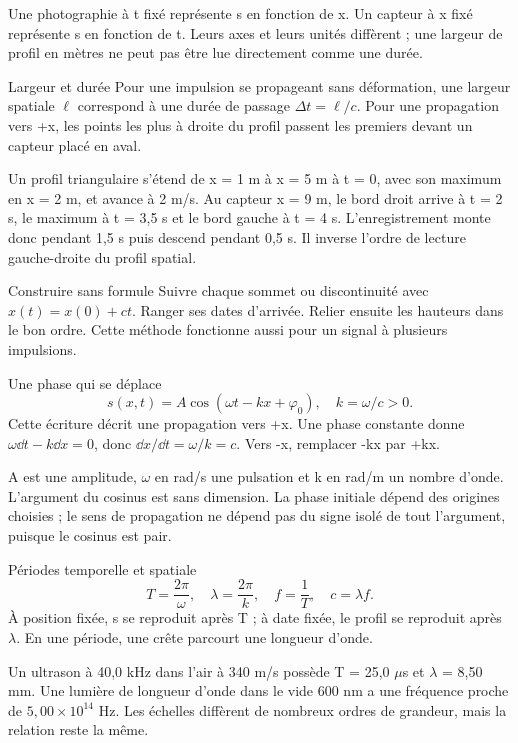 Une photographie à t fixé représente s en fonction de x. Un capteur à x fixé représente s en fonction de t. Leurs axes et leurs unités diffèrent ; une largeur de profil en mètres ne peut pas être lue directement comme une durée.
\begin{loi}{Largeur et durée}
Pour une impulsion se propageant sans déformation, une largeur spatiale $\ell$ correspond à une durée de passage $\Delta t=\ell/c$. Pour une propagation vers +x, les points les plus à droite du profil passent les premiers devant un capteur placé en aval.
\end{loi}
Un profil triangulaire s’étend de x = 1 m à x = 5 m à t = 0, avec son maximum en x = 2 m, et avance à 2 m/s. Au capteur x = 9 m, le bord droit arrive à t = 2 s, le maximum à t = 3,5 s et le bord gauche à t = 4 s. L’enregistrement monte donc pendant 1,5 s puis descend pendant 0,5 s. Il inverse l’ordre de lecture gauche-droite du profil spatial.
\begin{methode}{Construire sans formule}
Suivre chaque sommet ou discontinuité avec $x(t)=x(0)+ct$. Ranger ses dates d’arrivée. Relier ensuite les hauteurs dans le bon ordre. Cette méthode fonctionne aussi pour un signal à plusieurs impulsions.
\end{methode}


\begin{loi}{Une phase qui se déplace}
\[s(x,t)=A\cos(\omega t-kx+\varphi_0),\quad k=\omega/c>0.\]Cette écriture décrit une propagation vers +x. Une phase constante donne $\omega\dd t-k\dd x=0$, donc $\dd x/\dd t=\omega/k=c$. Vers -x, remplacer -kx par +kx.
\end{loi}
A est une amplitude, $\omega$ en rad/s une pulsation et k en rad/m un nombre d’onde. L’argument du cosinus est sans dimension. La phase initiale dépend des origines choisies ; le sens de propagation ne dépend pas du signe isolé de tout l’argument, puisque le cosinus est pair.


\begin{loi}{Périodes temporelle et spatiale}
\[T=\frac{2\pi}{\omega},\quad \lambda=\frac{2\pi}{k},\quad f=\frac1T,\quad c=\lambda f.\]À position fixée, s se reproduit après T ; à date fixée, le profil se reproduit après \ensuremath{\lambda}. En une période, une crête parcourt une longueur d’onde.
\end{loi}
Un ultrason à 40,0 kHz dans l’air à 340 m/s possède T = 25,0 $\mu$s et \ensuremath{\lambda} = 8,50 mm. Une lumière de longueur d’onde dans le vide 600 nm a une fréquence proche de $5{,}00\times10^{14}$ Hz. Les échelles diffèrent de nombreux ordres de grandeur, mais la relation reste la même.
-.-.-
__What is needed__
Pull out every line of the records above that contains the word "methode".

__Answer to the problem__
\begin{methode}{Construire sans formule}
\end{methode}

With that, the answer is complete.